Imagine a large parking lot. If motorcycles (small tensors) park randomly across the lot, leaving only a half-space between each, a large bus (a large tensor) cannot park, even if half the total lot is empty. Virtual Memory Management fixes this by acting like a highly efficient valet: it gives the bus driver a single contiguous virtual ticket, while secretly cutting the bus into pieces and parking them in the scattered physical spaces throughout the lot.

Technical Deep Dive

Frameworks like PyTorch use a "Caching Allocator" to combat the latency of cudaMalloc. It allocates huge blocks and sub-allocates them to tensors. However, when a tensor is freed, PyTorch retains the memory in its pool. nvidia-smi might show 95% utilization, but the caching allocator is actually holding heavily fragmented, unused pools.

To resolve physical fragmentation at the driver level, NVIDIA introduced Virtual Memory Management (VMM) APIs. These separate memory allocation into distinct steps 57:

cuMemAddressReserve: Reserves a massive, contiguous virtual address range.

cuMemCreate: Allocates a physical memory handle (at a strict 2MB page granularity).

cuMemMap: Maps the physical allocation to the reserved virtual address range.
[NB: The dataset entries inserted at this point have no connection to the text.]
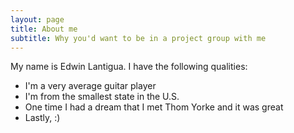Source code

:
 ```yaml
---
layout: page
title: About me
subtitle: Why you'd want to be in a project group with me
---
```


My name is Edwin Lantigua. I have the following qualities:

- I'm a very average guitar player
- I'm from the smallest state in the U.S.
- One time I had a dream that I met Thom Yorke and it was great
- Lastly, :)
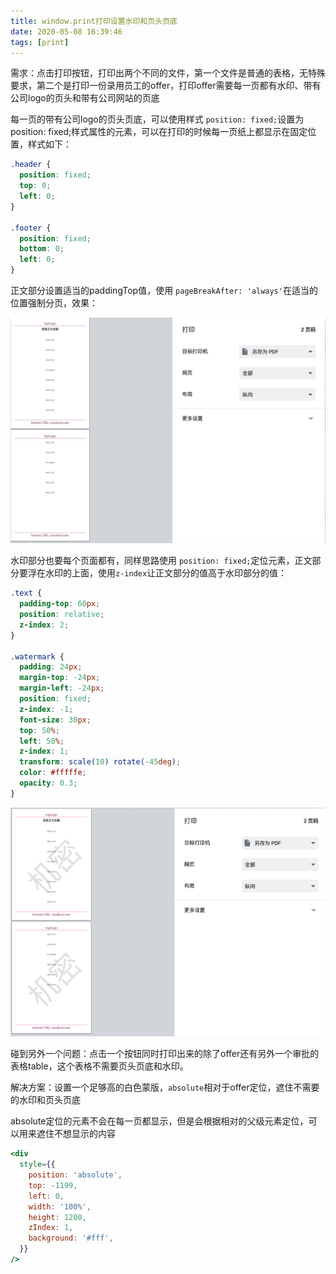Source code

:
 ```yaml
---
title: window.print打印设置水印和页头页底
date: 2020-05-08 16:39:46
tags: [print]
---
```


需求：点击打印按钮，打印出两个不同的文件，第一个文件是普通的表格，无特殊要求，第二个是打印一份录用员工的offer，打印offer需要每一页都有水印、带有公司logo的页头和带有公司网站的页底

每一页的带有公司logo的页头页底，可以使用样式 `position: fixed;`设置为position: fixed;样式属性的元素，可以在打印的时候每一页纸上都显示在固定位置，样式如下：

```css
.header {
  position: fixed;
  top: 0;
  left: 0;
}

.footer {
  position: fixed;
  bottom: 0;
  left: 0;
}
```

正文部分设置适当的paddingTop值，使用 `pageBreakAfter: 'always'`在适当的位置强制分页，效果：

![效果](../img/print/test1.jpeg)

水印部分也要每个页面都有，同样思路使用 `position: fixed;`定位元素，正文部分要浮在水印的上面，使用`z-index`让正文部分的值高于水印部分的值：

```css
.text {
  padding-top: 60px;
  position: relative;
  z-index: 2;
}

.watermark {
  padding: 24px;
  margin-top: -24px;
  margin-left: -24px;
  position: fixed;
  z-index: -1;
  font-size: 30px;
  top: 50%;
  left: 50%;
  z-index: 1;
  transform: scale(10) rotate(-45deg);
  color: #fffffe;
  opacity: 0.3;
}
```

![效果](../img/print/test2.png)

碰到另外一个问题：点击一个按钮同时打印出来的除了offer还有另外一个审批的表格table，这个表格不需要页头页底和水印。

解决方案：设置一个足够高的白色蒙版，`absolute`相对于offer定位，遮住不需要的水印和页头页底

absolute定位的元素不会在每一页都显示，但是会根据相对的父级元素定位，可以用来遮住不想显示的内容

```jsx
<div
  style={{
    position: 'absolute',
    top: -1199,
    left: 0,
    width: '100%',
    height: 1200,
    zIndex: 1,
    background: '#fff',
  }}
/>
```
cuMemSetAccess: Grants necessary read/write permissions.

Key Takeaways

Fragmentation limits long-running dynamic workloads by creating unusable holes in physical memory.
PyTorch's caching allocator holds freed memory to avoid cudaMalloc latency, masking true usage.
CUDA VMM APIs (cuMemAddressReserve, cuMemMap) separate virtual addresses from physical allocations, allowing non-contiguous physical pages to appear virtually contiguous.
Physical page allocations via cuMemCreate are fixed at 2MB granularities.